The treatment plan required father to, among other things, (1) address substance use; (2) develop a supportive and safe relationship with the child; (3) cooperate with the Department; (4) obtain a stable home environment; and (5) demonstrate legal stability.

¶3 Father was in custody for much of the case. Approximately two months after the petition was filed, he was incarcerated in Denver County on a child abuse charge and later transferred to Broomfield County. Father was sentenced and released to community corrections but absconded from the facility shortly thereafter. Three weeks later, he was arrested and placed in the Denver City jail, where he remained for the duration of the case.

¶4 The Department moved to terminate father’s parent-child legal relationship with the child. Following a hearing, the juvenile court granted the motion and terminated father’s parental rights.

II. Termination of Parental Rights A. Termination Criteria and Standard of Review ¶5 The juvenile court may terminate parental rights if it finds, by clear and convincing evidence, that (1) the child has been adjudicated dependent or neglected; (2) an appropriate treatment plan has not been reasonably complied with or has not been successful; (3) the parent is unfit; and (4) the parent’s conduct or condition is unlikely to change within a reasonable time.

§ 19-3-604(1)(c), C.R.S. 2024.

¶6 Whether a juvenile court properly terminated parental rights presents a mixed question of fact and law because it involves application of the termination statute to evidentiary facts.
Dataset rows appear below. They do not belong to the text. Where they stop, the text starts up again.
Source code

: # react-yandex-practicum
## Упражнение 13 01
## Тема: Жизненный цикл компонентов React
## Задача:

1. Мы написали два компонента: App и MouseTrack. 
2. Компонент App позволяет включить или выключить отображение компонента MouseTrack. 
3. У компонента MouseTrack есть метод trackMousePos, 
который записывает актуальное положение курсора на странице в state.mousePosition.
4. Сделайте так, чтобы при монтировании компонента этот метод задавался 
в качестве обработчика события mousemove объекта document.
People in Interest of L.M., 2018 COA 57M, ¶ 17. We review the court’s factual findings for clear error, but we review its legal conclusions based on those facts de novo. People in Interest of S.R.N.J-S., 2020 COA 12, ¶ 10. The credibility of witnesses, sufficiency, probative value, and weight of the evidence, as well as the inferences and conclusions

drawn from the evidence are matters within the discretion of the juvenile court. People in Interest of A.M. v. T.M., 2021 CO 14, ¶ 15.

B. Reasonable Efforts ¶7 Father argues that the juvenile court erred by concluding that the Department made reasonable efforts to reunify the family. We disagree.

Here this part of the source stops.